* [Work request]
Go to the line in the data below that contains "- **Recommended:** ~2". Write it out exactly, along with every later line through the last, and nothing else.

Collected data

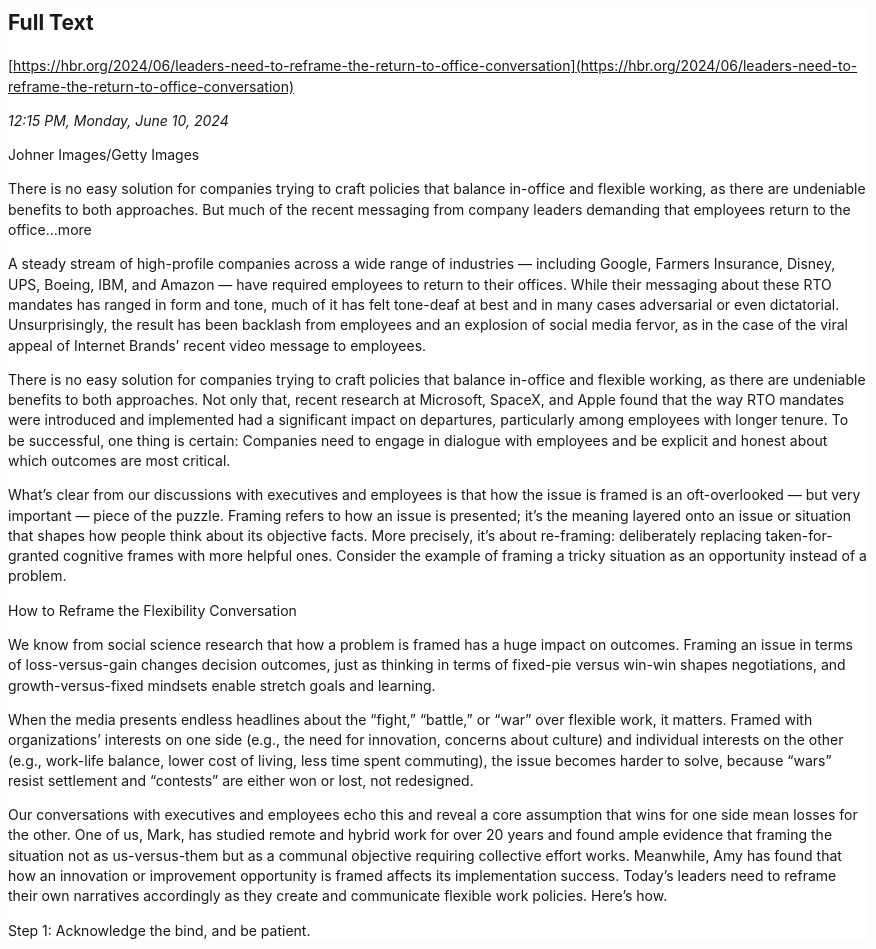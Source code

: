 ## Full Text

[https://hbr.org/2024/06/leaders-need-to-reframe-the-return-to-office-conversation](https://hbr.org/2024/06/leaders-need-to-reframe-the-return-to-office-conversation)

*12:15 PM, Monday, June 10, 2024*

Johner Images/Getty Images

There is no easy solution for companies trying to craft policies that balance in-office and flexible working, as there are undeniable benefits to both approaches. But much of the recent messaging from company leaders demanding that employees return to the office...more

A steady stream of high-profile companies across a wide range of industries — including Google, Farmers Insurance, Disney, UPS, Boeing, IBM, and Amazon — have required employees to return to their offices. While their messaging about these RTO mandates has ranged in form and tone, much of it has felt tone-deaf at best and in many cases adversarial or even dictatorial. Unsurprisingly, the result has been backlash from employees and an explosion of social media fervor, as in the case of the viral appeal of Internet Brands’ recent video message to employees.

There is no easy solution for companies trying to craft policies that balance in-office and flexible working, as there are undeniable benefits to both approaches. Not only that, recent research at Microsoft, SpaceX, and Apple found that the way RTO mandates were introduced and implemented had a significant impact on departures, particularly among employees with longer tenure. To be successful, one thing is certain: Companies need to engage in dialogue with employees and be explicit and honest about which outcomes are most critical.

What’s clear from our discussions with executives and employees is that how the issue is framed is an oft-overlooked — but very important — piece of the puzzle. Framing refers to how an issue is presented; it’s the meaning layered onto an issue or situation that shapes how people think about its objective facts. More precisely, it’s about re-framing: deliberately replacing taken-for-granted cognitive frames with more helpful ones. Consider the example of framing a tricky situation as an opportunity instead of a problem.

How to Reframe the Flexibility Conversation

We know from social science research that how a problem is framed has a huge impact on outcomes. Framing an issue in terms of loss-versus-gain changes decision outcomes, just as thinking in terms of fixed-pie versus win-win shapes negotiations, and growth-versus-fixed mindsets enable stretch goals and learning.

When the media presents endless headlines about the “fight,” “battle,” or “war” over flexible work, it matters. Framed with organizations’ interests on one side (e.g., the need for innovation, concerns about culture) and individual interests on the other (e.g., work-life balance, lower cost of living, less time spent commuting), the issue becomes harder to solve, because “wars” resist settlement and “contests” are either won or lost, not redesigned.

Our conversations with executives and employees echo this and reveal a core assumption that wins for one side mean losses for the other. One of us, Mark, has studied remote and hybrid work for over 20 years and found ample evidence that framing the situation not as us-versus-them but as a communal objective requiring collective effort works. Meanwhile, Amy has found that how an innovation or improvement opportunity is framed affects its implementation success. Today’s leaders need to reframe their own narratives accordingly as they create and communicate flexible work policies. Here’s how.

Step 1: Acknowledge the bind, and be patient.
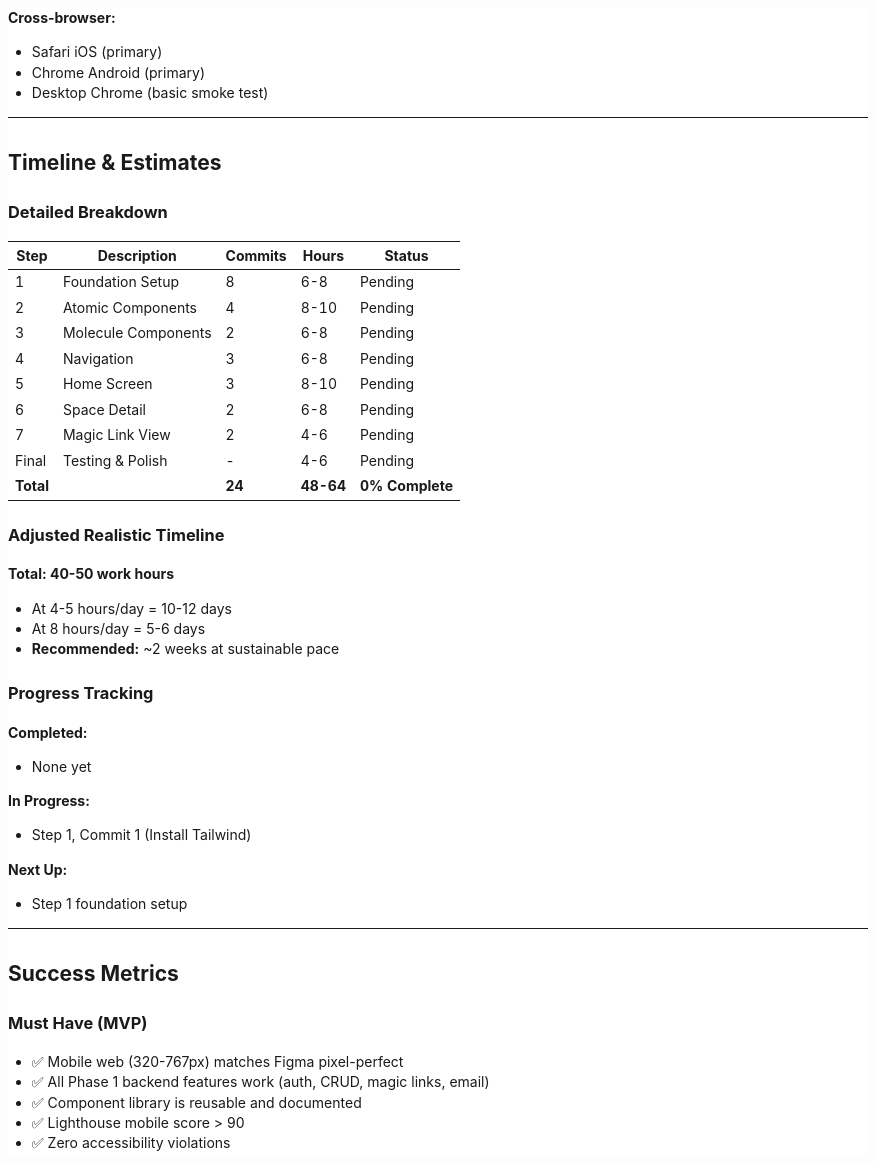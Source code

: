 **Cross-browser:**
- Safari iOS (primary)
- Chrome Android (primary)
- Desktop Chrome (basic smoke test)

---

## Timeline & Estimates

### Detailed Breakdown

| Step | Description | Commits | Hours | Status |
|------|-------------|---------|-------|--------|
| 1 | Foundation Setup | 8 | 6-8 | Pending |
| 2 | Atomic Components | 4 | 8-10 | Pending |
| 3 | Molecule Components | 2 | 6-8 | Pending |
| 4 | Navigation | 3 | 6-8 | Pending |
| 5 | Home Screen | 3 | 8-10 | Pending |
| 6 | Space Detail | 2 | 6-8 | Pending |
| 7 | Magic Link View | 2 | 4-6 | Pending |
| Final | Testing & Polish | - | 4-6 | Pending |
| **Total** | | **24** | **48-64** | **0% Complete** |

### Adjusted Realistic Timeline

**Total: 40-50 work hours**
- At 4-5 hours/day = 10-12 days
- At 8 hours/day = 5-6 days
- **Recommended:** ~2 weeks at sustainable pace

### Progress Tracking

**Completed:**
- None yet

**In Progress:**
- Step 1, Commit 1 (Install Tailwind)

**Next Up:**
- Step 1 foundation setup

---

## Success Metrics

### Must Have (MVP)
- ✅ Mobile web (320-767px) matches Figma pixel-perfect
- ✅ All Phase 1 backend features work (auth, CRUD, magic links, email)
- ✅ Component library is reusable and documented
- ✅ Lighthouse mobile score > 90
- ✅ Zero accessibility violations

* [Response below]
- **Recommended:** ~2 weeks at sustainable pace

### Progress Tracking

**Completed:**
- None yet

**In Progress:**
- Step 1, Commit 1 (Install Tailwind)

**Next Up:**
- Step 1 foundation setup

---

## Success Metrics

### Must Have (MVP)
- ✅ Mobile web (320-767px) matches Figma pixel-perfect
- ✅ All Phase 1 backend features work (auth, CRUD, magic links, email)
- ✅ Component library is reusable and documented
- ✅ Lighthouse mobile score > 90
- ✅ Zero accessibility violations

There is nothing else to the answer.